▸ **Task details**
Set down exactly the lines in the records below that run from the line with "and not on the" to the line with "Skipping ahead to", inclusive, and nothing more.

▸ **Extracted records**
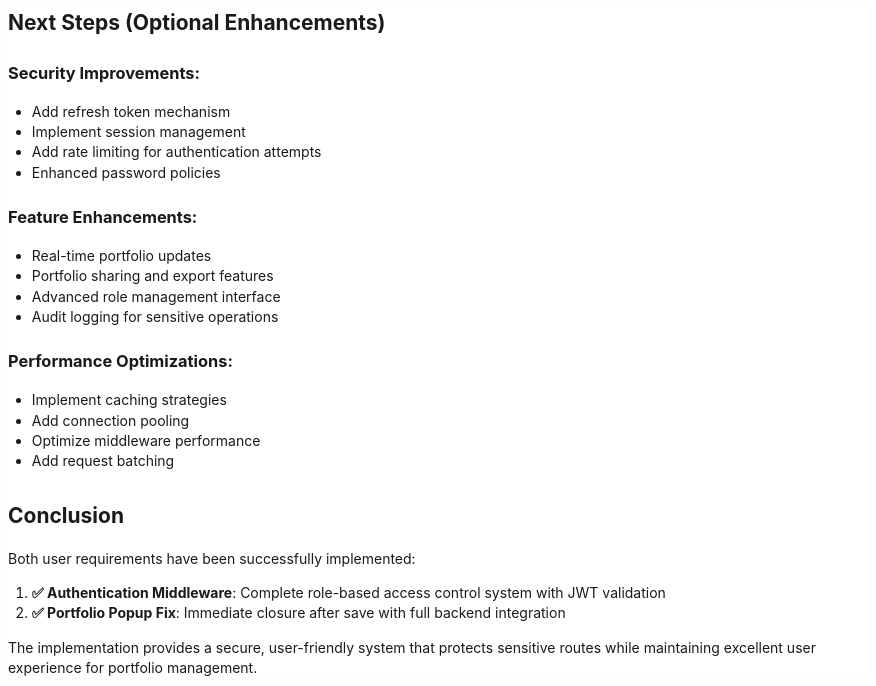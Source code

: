 ## Next Steps (Optional Enhancements)

### Security Improvements:
- Add refresh token mechanism
- Implement session management
- Add rate limiting for authentication attempts
- Enhanced password policies

### Feature Enhancements:
- Real-time portfolio updates
- Portfolio sharing and export features
- Advanced role management interface
- Audit logging for sensitive operations

### Performance Optimizations:
- Implement caching strategies
- Add connection pooling
- Optimize middleware performance
- Add request batching

## Conclusion

Both user requirements have been successfully implemented:

1. **✅ Authentication Middleware**: Complete role-based access control system with JWT validation
2. **✅ Portfolio Popup Fix**: Immediate closure after save with full backend integration

The implementation provides a secure, user-friendly system that protects sensitive routes while maintaining excellent user experience for portfolio management.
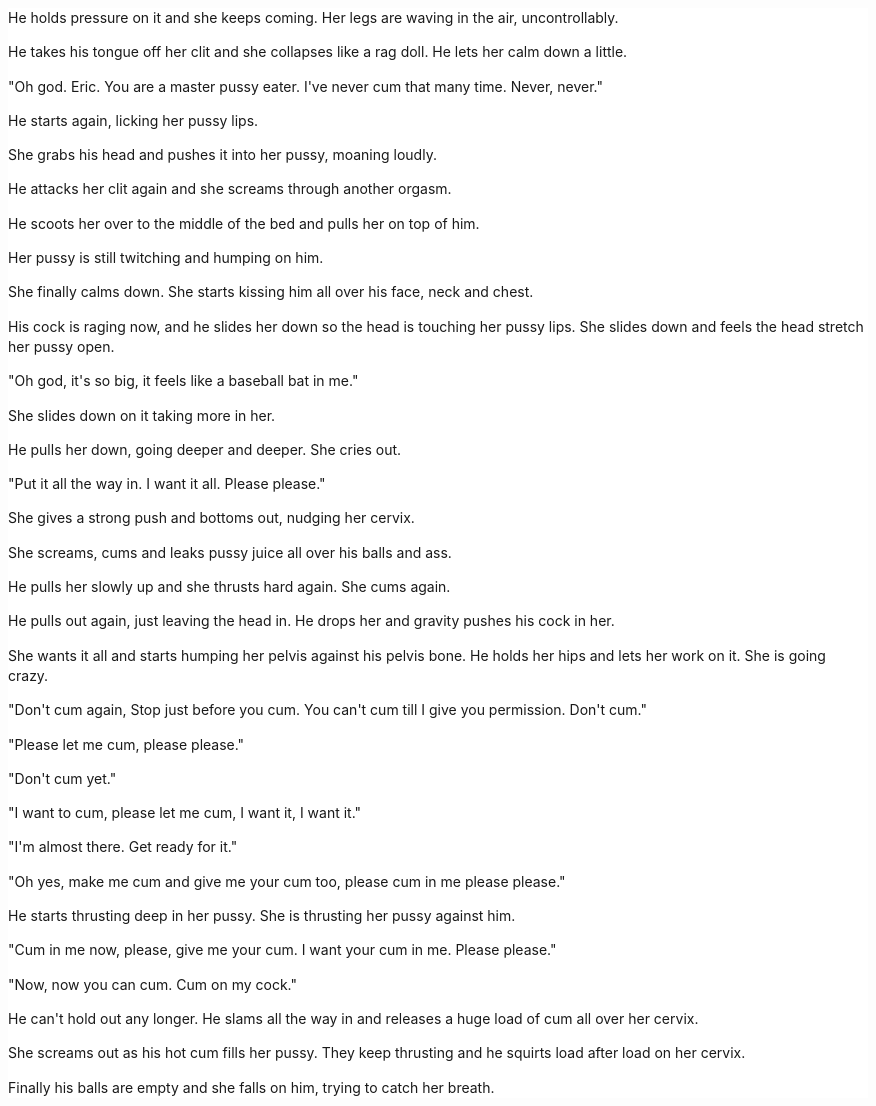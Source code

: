  He holds pressure on it and she keeps coming. Her legs are waving in the air, uncontrollably. 

 He takes his tongue off her clit and she collapses like a rag doll. He lets her calm down a little. 

 "Oh god. Eric. You are a master pussy eater. I've never cum that many time. Never, never." 

 He starts again, licking her pussy lips. 

 She grabs his head and pushes it into her pussy, moaning loudly. 

 He attacks her clit again and she screams through another orgasm. 

 He scoots her over to the middle of the bed and pulls her on top of him. 

 Her pussy is still twitching and humping on him. 

 She finally calms down. She starts kissing him all over his face, neck and chest. 

 His cock is raging now, and he slides her down so the head is touching her pussy lips. She slides down and feels the head stretch her pussy open. 

 "Oh god, it's so big, it feels like a baseball bat in me." 

 She slides down on it taking more in her. 

 He pulls her down, going deeper and deeper. She cries out. 

 "Put it all the way in. I want it all. Please please." 

 She gives a strong push and bottoms out, nudging her cervix. 

 She screams, cums and leaks pussy juice all over his balls and ass. 

 He pulls her slowly up and she thrusts hard again. She cums again. 

 He pulls out again, just leaving the head in. He drops her and gravity pushes his cock in her. 

 She wants it all and starts humping her pelvis against his pelvis bone. He holds her hips and lets her work on it. She is going crazy. 

 "Don't cum again, Stop just before you cum. You can't cum till I give you permission. Don't cum." 

 "Please let me cum, please please." 

 "Don't cum yet." 

 "I want to cum, please let me cum, I want it, I want it." 

 "I'm almost there. Get ready for it." 

 "Oh yes, make me cum and give me your cum too, please cum in me please please." 

 He starts thrusting deep in her pussy. She is thrusting her pussy against him. 

 "Cum in me now, please, give me your cum. I want your cum in me. Please please." 

 "Now, now you can cum. Cum on my cock." 

 He can't hold out any longer. He slams all the way in and releases a huge load of cum all over her cervix. 

 She screams out as his hot cum fills her pussy. They keep thrusting and he squirts load after load on her cervix. 

 Finally his balls are empty and she falls on him, trying to catch her breath. 
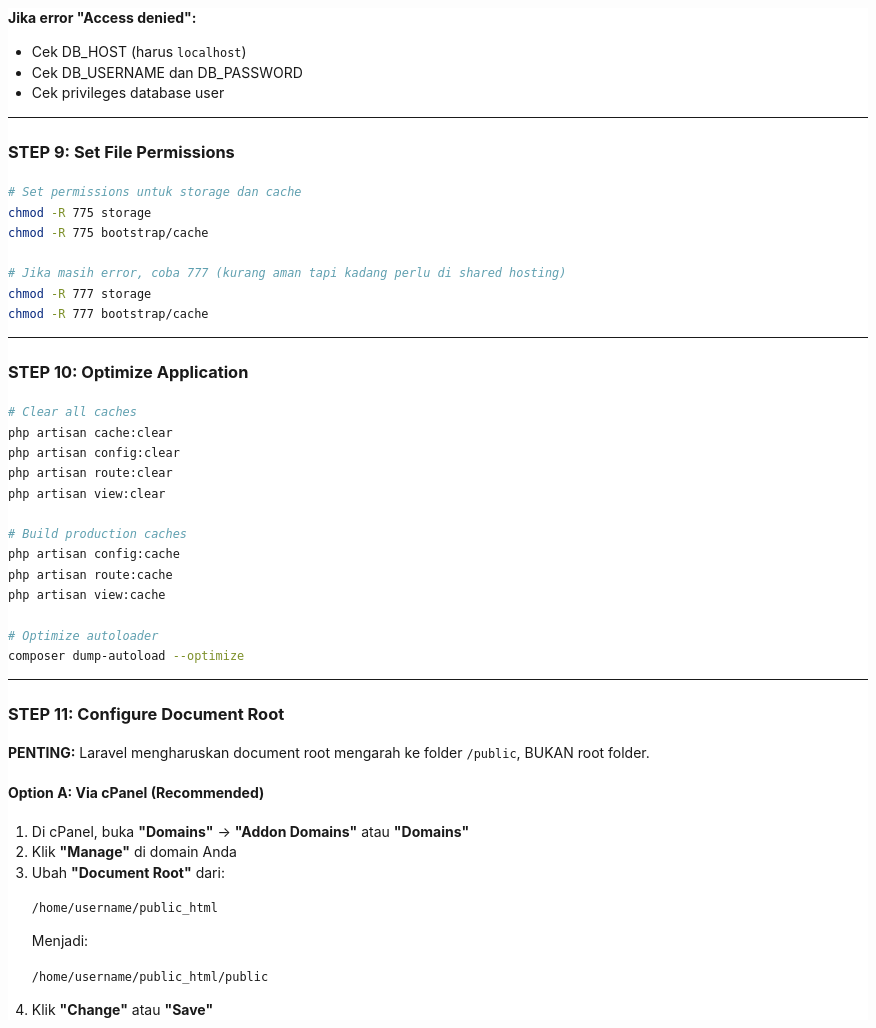 **Jika error "Access denied":**
- Cek DB_HOST (harus `localhost`)
- Cek DB_USERNAME dan DB_PASSWORD
- Cek privileges database user

---

### **STEP 9: Set File Permissions**

```bash
# Set permissions untuk storage dan cache
chmod -R 775 storage
chmod -R 775 bootstrap/cache

# Jika masih error, coba 777 (kurang aman tapi kadang perlu di shared hosting)
chmod -R 777 storage
chmod -R 777 bootstrap/cache
```

---

### **STEP 10: Optimize Application**

```bash
# Clear all caches
php artisan cache:clear
php artisan config:clear
php artisan route:clear
php artisan view:clear

# Build production caches
php artisan config:cache
php artisan route:cache
php artisan view:cache

# Optimize autoloader
composer dump-autoload --optimize
```

---

### **STEP 11: Configure Document Root**

**PENTING:** Laravel mengharuskan document root mengarah ke folder `/public`, BUKAN root folder.

#### Option A: Via cPanel (Recommended)

1. Di cPanel, buka **"Domains"** → **"Addon Domains"** atau **"Domains"**
2. Klik **"Manage"** di domain Anda
3. Ubah **"Document Root"** dari:
   ```
   /home/username/public_html
   ```
   Menjadi:
   ```
   /home/username/public_html/public
   ```
4. Klik **"Change"** atau **"Save"**
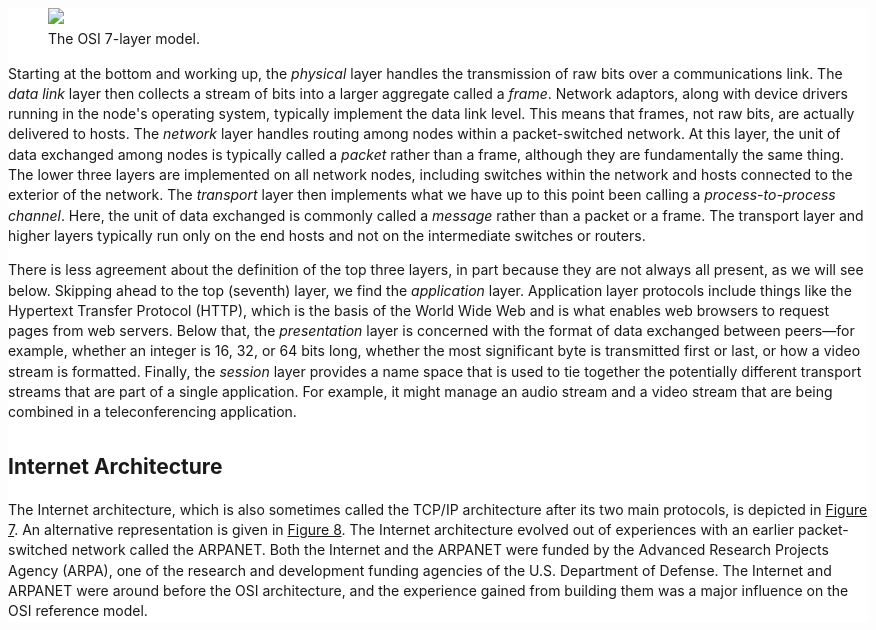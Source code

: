 <figure class="line">
	<a id="osi"></a>
	<img src="figures/f01-13-9780123850591.png" width="600px"/>
	<figcaption>The OSI 7-layer model.</figcaption>
</figure>

Starting at the bottom and working up, the *physical* layer handles the
transmission of raw bits over a communications link. The *data link*
layer then collects a stream of bits into a larger aggregate called a
*frame*. Network adaptors, along with device drivers running in the
node's operating system, typically implement the data link level. This
means that frames, not raw bits, are actually delivered to hosts. The
*network* layer handles routing among nodes within a packet-switched
network. At this layer, the unit of data exchanged among nodes is
typically called a *packet* rather than a frame, although they are
fundamentally the same thing. The lower three layers are implemented on
all network nodes, including switches within the network and hosts
connected to the exterior of the network. The *transport* layer then
implements what we have up to this point been calling a
*process-to-process channel*. Here, the unit of data exchanged is
commonly called a *message* rather than a packet or a frame. The
transport layer and higher layers typically run only on the end hosts
and not on the intermediate switches or routers.

There is less agreement about the definition of the top three layers, in
part because they are not always all present, as we will see below.
Skipping ahead to the top (seventh) layer, we find the *application*
layer. Application layer protocols include things like the Hypertext
Transfer Protocol (HTTP), which is the basis of the World Wide Web and
is what enables web browsers to request pages from web servers. Below
that, the *presentation* layer is concerned with the format of data
exchanged between peers—for example, whether an integer is 16, 32, or
64 bits long, whether the most significant byte is transmitted first or
last, or how a video stream is formatted. Finally, the *session* layer
provides a name space that is used to tie together the potentially
different transport streams that are part of a single application. For
example, it might manage an audio stream and a video stream that are
being combined in a teleconferencing application.

## Internet Architecture

The Internet architecture, which is also sometimes called the TCP/IP
architecture after its two main protocols, is depicted in
[Figure 7](#internet1). An alternative representation is given in
[Figure 8](#internet2). The Internet architecture evolved out
of experiences with an earlier packet-switched network called the
ARPANET. Both the Internet and the ARPANET were funded by the Advanced
Research Projects Agency (ARPA), one of the research and development
funding agencies of the U.S. Department of Defense. The Internet and
ARPANET were around before the OSI architecture, and the experience
gained from building them was a major influence on the OSI reference
model.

▸ **Answer area**
and not on the intermediate switches or routers.

There is less agreement about the definition of the top three layers, in
part because they are not always all present, as we will see below.
Skipping ahead to the top (seventh) layer, we find the *application*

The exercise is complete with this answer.